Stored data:
* * * * * * *
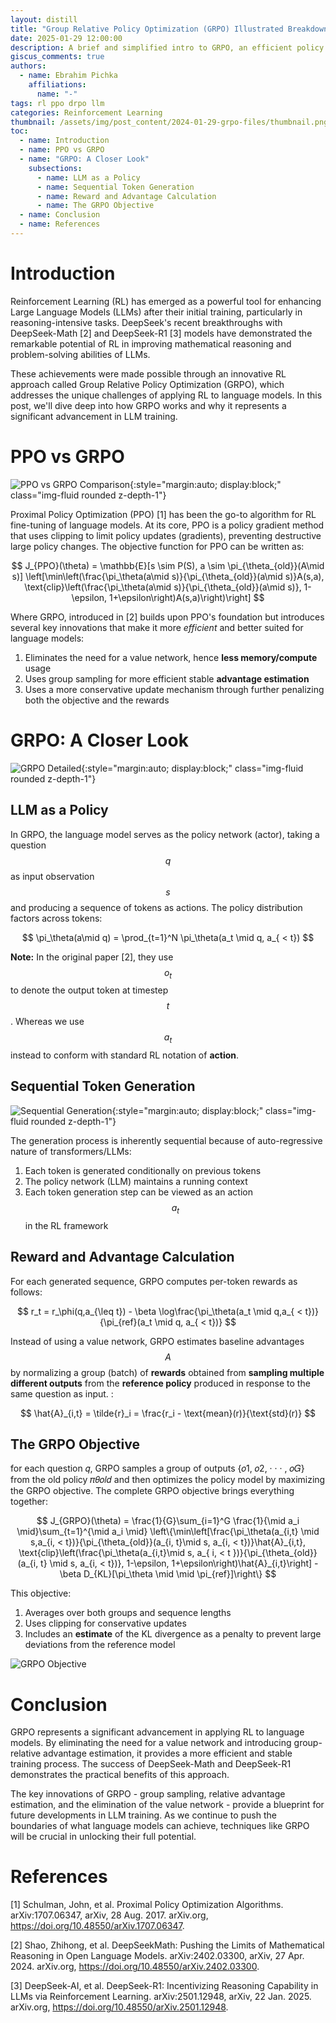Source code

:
 ```yaml
---
layout: distill
title: "Group Relative Policy Optimization (GRPO) Illustrated Breakdown & Explanation"
date: 2025-01-29 12:00:00
description: A brief and simplified intro to GRPO, an efficient policy optimization method used for LLM reasoning training 
giscus_comments: true
authors:
  - name: Ebrahim Pichka
    affiliations:
      name: "-"
tags: rl ppo drpo llm
categories: Reinforcement Learning
thumbnail: /assets/img/post_content/2024-01-29-grpo-files/thumbnail.png
toc:
  - name: Introduction
  - name: PPO vs GRPO
  - name: "GRPO: A Closer Look"
    subsections:
      - name: LLM as a Policy
      - name: Sequential Token Generation
      - name: Reward and Advantage Calculation
      - name: The GRPO Objective
  - name: Conclusion
  - name: References
---
```


# Introduction

Reinforcement Learning (RL) has emerged as a powerful tool for enhancing Large Language Models (LLMs) after their initial training, particularly in reasoning-intensive tasks. DeepSeek's recent breakthroughs with DeepSeek-Math [2] and DeepSeek-R1 [3] models have demonstrated the remarkable potential of RL in improving mathematical reasoning and problem-solving abilities of LLMs.

These achievements were made possible through an innovative RL approach called Group Relative Policy Optimization (GRPO), which addresses the unique challenges of applying RL to language models. In this post, we'll dive deep into how GRPO works and why it represents a significant advancement in LLM training.

# PPO vs GRPO

![PPO vs GRPO Comparison](\assets\img\post_content\2024-01-29-grpo-files\overview.png){:style="margin:auto; display:block;" class="img-fluid rounded z-depth-1"}

Proximal Policy Optimization (PPO) [1] has been the go-to algorithm for RL fine-tuning of language models. At its core, PPO is a policy gradient method that uses clipping to limit policy updates (gradients), preventing destructive large policy changes. The objective function for PPO can be written as:

$$ 
J_{PPO}(\theta) = \mathbb{E}[s \sim P(S), a \sim \pi_{\theta_{old}}(A\mid s)] \left[\min\left(\frac{\pi_\theta(a\mid s)}{\pi_{\theta_{old}}(a\mid s)}A(s,a), \text{clip}\left(\frac{\pi_\theta(a\mid s)}{\pi_{\theta_{old}}(a\mid s)}, 1-\epsilon, 1+\epsilon\right)A(s,a)\right)\right]
$$

Where GRPO, introduced in [2] builds upon PPO's foundation but introduces several key innovations that make it more *efficient* and better suited for language models:

1. Eliminates the need for a value network, hence **less memory/compute** usage
2. Uses group sampling for more efficient stable **advantage estimation**
3. Uses a more conservative update mechanism through further penalizing both the objective and the rewards

# GRPO: A Closer Look

![GRPO Detailed](\assets\img\post_content\2024-01-29-grpo-files\grpo.png){:style="margin:auto; display:block;" class="img-fluid rounded z-depth-1"}

## LLM as a Policy

In GRPO, the language model serves as the policy network (actor), taking a question $$q$$ as input observation $$s$$ and producing a sequence of tokens as actions. The policy distribution factors across tokens:

$$
\pi_\theta(a\mid q) = \prod_{t=1}^N \pi_\theta(a_t \mid q, a_{ < t})
$$

**Note:** In the original paper [2], they use $$o_t$$ to denote the output token at timestep $$t$$. Whereas we use $$a_t$$ instead to conform with standard RL notation of **action**. 

## Sequential Token Generation

![Sequential Generation](\assets\img\post_content\2024-01-29-grpo-files\steps.png){:style="margin:auto; display:block;" class="img-fluid rounded z-depth-1"}

The generation process is inherently sequential because of auto-regressive nature of transformers/LLMs:
1. Each token is generated conditionally on previous tokens
2. The policy network (LLM) maintains a running context
3. Each token generation step can be viewed as an action $$a_t$$ in the RL framework

## Reward and Advantage Calculation

For each generated sequence, GRPO computes per-token rewards as follows:

$$
r_t = r_\phi(q,a_{\leq t}) - \beta \log\frac{\pi_\theta(a_t \mid q,a_{ < t})}{\pi_{ref}(a_t \mid q, a_{ < t})}
$$

Instead of using a value network, GRPO estimates baseline advantages $$A$$  by normalizing a group (batch) of **rewards** obtained from **sampling multiple different outputs** from the **reference policy** produced in response to the same question as input. :

$$
\hat{A}_{i,t} = \tilde{r}_i = \frac{r_i - \text{mean}(r)}{\text{std}(r)}
$$

## The GRPO Objective

for each question 𝑞, GRPO samples a group of outputs {𝑜1, 𝑜2, · · · , 𝑜𝐺} from the old policy 𝜋𝜃𝑜𝑙𝑑 and then optimizes the policy model by maximizing the GRPO objective. The complete GRPO objective brings everything together:

$$
J_{GRPO}(\theta) = \frac{1}{G}\sum_{i=1}^G \frac{1}{\mid a_i \mid}\sum_{t=1}^{\mid a_i \mid} \left\{\min\left[\frac{\pi_\theta(a_{i,t} \mid s,a_{i, < t})}{\pi_{\theta_{old}}(a_{i, t}\mid s, a_{i, < t})}\hat{A}_{i,t}, \text{clip}\left(\frac{\pi_\theta(a_{i,t}\mid s, a_{ i, < t })}{\pi_{\theta_{old}}(a_{i, t} \mid s, a_{i, < t})}, 1-\epsilon, 1+\epsilon\right)\hat{A}_{i,t}\right] - \beta D_{KL}[\pi_\theta \mid \mid \pi_{ref}]\right\}
$$

This objective:
1. Averages over both groups and sequence lengths
2. Uses clipping for conservative updates
3. Includes an **estimate** of the KL divergence as a penalty to prevent large deviations from the reference model

![GRPO Objective](\assets\img\post_content\2024-01-29-grpo-files\obj.png)

# Conclusion

GRPO represents a significant advancement in applying RL to language models. By eliminating the need for a value network and introducing group-relative advantage estimation, it provides a more efficient and stable training process. The success of DeepSeek-Math and DeepSeek-R1 demonstrates the practical benefits of this approach.

The key innovations of GRPO - group sampling, relative advantage estimation, and the elimination of the value network - provide a blueprint for future developments in LLM training. As we continue to push the boundaries of what language models can achieve, techniques like GRPO will be crucial in unlocking their full potential.


# References


[1] Schulman, John, et al. Proximal Policy Optimization Algorithms. arXiv:1707.06347, arXiv, 28 Aug. 2017. arXiv.org, https://doi.org/10.48550/arXiv.1707.06347.

[2] Shao, Zhihong, et al. DeepSeekMath: Pushing the Limits of Mathematical Reasoning in Open Language Models. arXiv:2402.03300, arXiv, 27 Apr. 2024. arXiv.org, https://doi.org/10.48550/arXiv.2402.03300.


[3] DeepSeek-AI, et al. DeepSeek-R1: Incentivizing Reasoning Capability in LLMs via Reinforcement Learning. arXiv:2501.12948, arXiv, 22 Jan. 2025. arXiv.org, https://doi.org/10.48550/arXiv.2501.12948.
* * * * * * *
Your task: Which of the lines above mention the word "sequence"? Pull those lines out.

Completed exercise:
In GRPO, the language model serves as the policy network (actor), taking a question $$q$$ as input observation $$s$$ and producing a sequence of tokens as actions. The policy distribution factors across tokens:
For each generated sequence, GRPO computes per-token rewards as follows:
1. Averages over both groups and sequence lengths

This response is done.